Topics: Cancer, Escherichia coli, Bacteria Pages: 6 (1980 words) Published: March 1, 2013
Glowing Transformations


In this experiment, the idea is to become familiar with the transformation of cells. A well thought out procedure, involving a heat shock procedure, a good antibiotic, an inducer known as arabinose to show the newly expressed DNA by a visible fluorescent glow, and a stable control group is what contributes to this experiments thoroughness. It is predicted that the four agar plates will all yield different forms of growth, with different coloration and colony number. It is also predicted that the agar plate media containing the arabinose will grow a green fluorescent color and the (-)pGlo plate with ampicillin will exhibit no growth at all, due to the lack of the plasmid that is resistant to ampicillin. The prediction for the other two plates lacking arabinose is a growth of colorless colonies. Multiple medical experiments are credited towards transformation, especially ones involving cancer and the transformation of normal cells to neoplastic and cancerous cells.

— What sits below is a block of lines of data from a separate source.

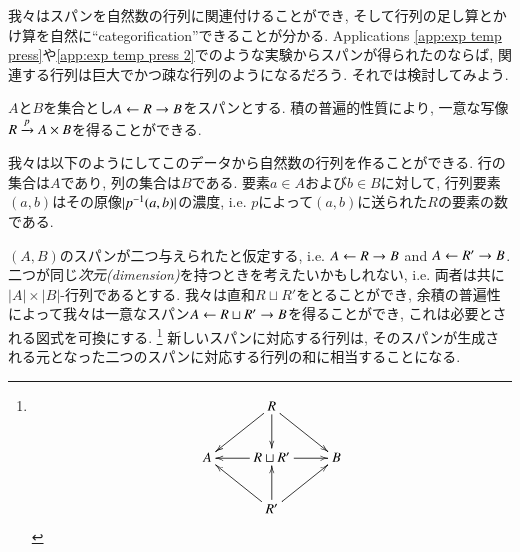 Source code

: 
我々はスパンを自然数の行列に関連付けることができ, そして行列の足し算とかけ算を自然に``categorification''できることが分かる. Applications \ref{app:exp temp press}や\ref{app:exp temp press 2}でのような実験からスパンが得られたのならば, 関連する行列は巨大でかつ疎な行列のようになるだろう. それでは検討してみよう.


$A$と$B$を集合とし$A\leftarrow R\rightarrow B$をスパンとする. 積の普遍的性質により, 一意な写像$R\xrightarrow{p}A\times B$を得ることができる.


我々は以下のようにしてこのデータから自然数の行列を作ることができる. 行の集合は$A$であり, 列の集合は$B$である. 要素$a\in A$および$b\in B$に対して, 行列要素$(a,b)$はその原像$|p^\m1(a,b)|$の濃度, i.e. $p$によって$(a,b)$に送られた$R$の要素の数である.


$(A,B)$のスパンが二つ与えられたと仮定する, i.e. $A\leftarrow R\rightarrow B$ and $A\leftarrow R'\rightarrow B$. 二つが同じ\emph{次元(dimension)}を持つときを考えたいかもしれない, i.e. 両者は共に$|A|\times|B|$-行列であるとする. 我々は直和$R\sqcup R'$をとることができ, 余積の普遍性によって我々は一意なスパン$A\leftarrow R\sqcup R'\rightarrow B$を得ることができ, これは必要とされる図式を可換にする.
\footnote{
$$\xymatrix{
&R\ar[dl]\ar[dr]\ar[d]\\
A&R\sqcup R'\ar[l]\ar[r]&B\\
&R'\ar[ur]\ar[ul]\ar[u]}
$$
}
新しいスパンに対応する行列は, そのスパンが生成される元となった二つのスパンに対応する行列の和に相当することになる.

The general purpose of the Transformation Lab was to observe the difference in bacterial growth under differing media conditions to help understand the process of transformation and how it contributes to the life of living organisms. "Transformation" is what occurs when a cell receives and expresses a new piece of DNA that was otherwise foreign to it before [1]. This type of experiment demonstrates what happens when a cell transforms and expresses a gene it once did not have, which is basically the gene that makes it glow fluorescent green. This particular glowing gene comes from the jellyfish Aequorea victoria. This glowing gene is taken from the jellyfish and the E. coli takes in the GFP protein from the jellyfish DNA, transforms to accept the glowing gene, and will then provide its own fluorescent green glow under UV light when it begins to express the gene [1]. People may wonder why this type of study is important, besides making things glow in the lab. Transformation is a big part of medical studies, especially with the transformation of normal cells into malignant ones. Cancer is a really big part of why microbiologists study the transformation of cells. It is also a big part of helping sick people by helping them transform their diseased cells into healthy ones donated from a healthy person. This is a new idea that is being explored known as "gene therapy" [1]. Aside from the important things, the idea behind this particular transformation lab is to create a visual on how transformation is done. The green fluorescent glow provides the perfect visual for a transformed gene. It also provides a visual for the way some bacteria become resistant to certain antibiotics. The plasmid taken in by the E. coli bacteria also codes for a resistant to the antibiotic used, which is ampicillin. Through the control group, it is seen that ampicillin kills any E. coli bacteria that has not mutated for resistance to the antibiotic. But, when the bacteria transforms to express the plasmid, which does have a resistance to ampicillin, bacteria grow as normal. This demonstrates how some bacteria get around antibiotics and develop a resistance; they transform and express a new gene that is not affected by that particular antibiotic. Transformation experiments help humans in so many ways and to be able to re-create this cell-to-cell miracle is a fantastic jumpstart for all the things we still do not understand about the microbiological world.

Materials & Methods

Materials needed for this experiment included an E. coli starter plate, 4 agar plates, transformation solution of calcium chloride, LB nutrient broth, Inoculating loops, pipets, foam microtube holder float for (+) and (-) pGLO microtubes, container of crushed ice, rehydrated pGLO plasmid, a 42 degree celsius water bath and a thermometer, and a 37 degree celsius incubation space [1].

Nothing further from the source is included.